B. PROPOSITION DE LOI D'ADAPTATION DU DROIT DES OUTRE-MER
Conformément à un engagement du Président Gérard Larcher lors de la rencontre avec les maires des outre-mer en novembre 2023, et en lien avec Mathieu Darnaud, alors premier vice-président du Sénat en charge du lien avec les territoires et des consultations des élus et des citoyens, la délégation a lancé une vaste consultation des exécutifs de l'ensemble des collectivités ultramarines jusqu'au 1er mai 2024.
Ces derniers ont ainsi été invités à faire part de leurs priorités et urgences en matière d'adaptation du droit (hors mesures budgétaires, dispositions de la loi organique ou portant directement sur l'organisation institutionnelle), ainsi que leurs demandes d'habilitations au titre de l'article 73 de la Constitution (DROM).
À l'issue de la centralisation des réponses, un document de synthèse a été examiné, le 30 mai 2024, en réunion plénière de la délégation au cours de laquelle les premières orientations de la proposition de loi - qui se nourrit également des travaux de la délégation - ont été définies, traduites ensuite sous forme législative. Après consultation des commissions concernées, l'avant-projet de proposition de loi ainsi élaboré a été présenté à la délégation le 3 octobre 2024. La proposition de loi (n° 172, 2024-2025) a été déposée sur le bureau du Sénat le 28 novembre 2024.

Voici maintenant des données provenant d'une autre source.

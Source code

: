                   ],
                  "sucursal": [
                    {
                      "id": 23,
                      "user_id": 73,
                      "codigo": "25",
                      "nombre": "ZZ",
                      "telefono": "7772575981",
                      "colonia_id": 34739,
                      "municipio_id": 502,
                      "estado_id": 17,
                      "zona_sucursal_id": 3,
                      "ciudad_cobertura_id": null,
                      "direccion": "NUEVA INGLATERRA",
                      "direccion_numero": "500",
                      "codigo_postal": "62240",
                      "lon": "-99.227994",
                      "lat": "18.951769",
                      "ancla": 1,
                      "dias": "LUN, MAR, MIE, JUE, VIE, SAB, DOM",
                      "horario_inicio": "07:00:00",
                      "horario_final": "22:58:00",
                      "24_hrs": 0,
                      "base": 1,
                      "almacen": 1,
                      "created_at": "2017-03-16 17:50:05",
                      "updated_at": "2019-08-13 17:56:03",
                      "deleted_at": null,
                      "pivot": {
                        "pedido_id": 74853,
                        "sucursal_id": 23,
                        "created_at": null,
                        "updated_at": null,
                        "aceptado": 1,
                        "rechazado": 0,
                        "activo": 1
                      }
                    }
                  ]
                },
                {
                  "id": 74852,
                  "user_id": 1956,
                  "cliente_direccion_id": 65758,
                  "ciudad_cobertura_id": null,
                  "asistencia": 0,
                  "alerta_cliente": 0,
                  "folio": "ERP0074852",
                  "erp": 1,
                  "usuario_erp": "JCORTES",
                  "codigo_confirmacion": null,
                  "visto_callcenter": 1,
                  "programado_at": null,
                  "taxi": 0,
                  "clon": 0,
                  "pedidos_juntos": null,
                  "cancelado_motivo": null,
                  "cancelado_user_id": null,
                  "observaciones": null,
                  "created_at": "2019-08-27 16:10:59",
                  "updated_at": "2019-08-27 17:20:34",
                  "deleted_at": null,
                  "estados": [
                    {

Elle a été inscrite à l'ordre du jour du Sénat dans une version rectifiée (n° 172 rect., 2024-2025), comprenant 24 articles sur les 40 dans le texte initialement déposé en 2024, afin d'en retrancher les dispositions pour lesquelles des dispositifs similaires avaient entre-temps été adoptés dans d'autres textes, et de tenir compte des contraintes de l'ordre du jour.
Examinée au fond par la commission des affaires économiques et pour avis par les commissions des lois, des affaires sociales et du développement durable, eu égard à la diversité des mesures proposées, cette proposition de loi vise à amorcer un processus d'inscription dans le calendrier législatif des besoins d'adaptation des lois aux situations spécifiques des outre-mer, permettant ainsi de rendre l'action publique plus efficace localement grâce à une souplesse accrue.
Son adoption par le Sénat, par 326 voix « pour » sur 326 suffrages exprimés, marque une avancée importante pour une meilleure prise en compte des enjeux spécifiques aux outre-mer et témoigne de l'engagement constant du Sénat qui, fort de sa mission de représentant constitutionnel des collectivités territoriales, s'est toujours attaché à placer les outre-mer au coeur de ses travaux.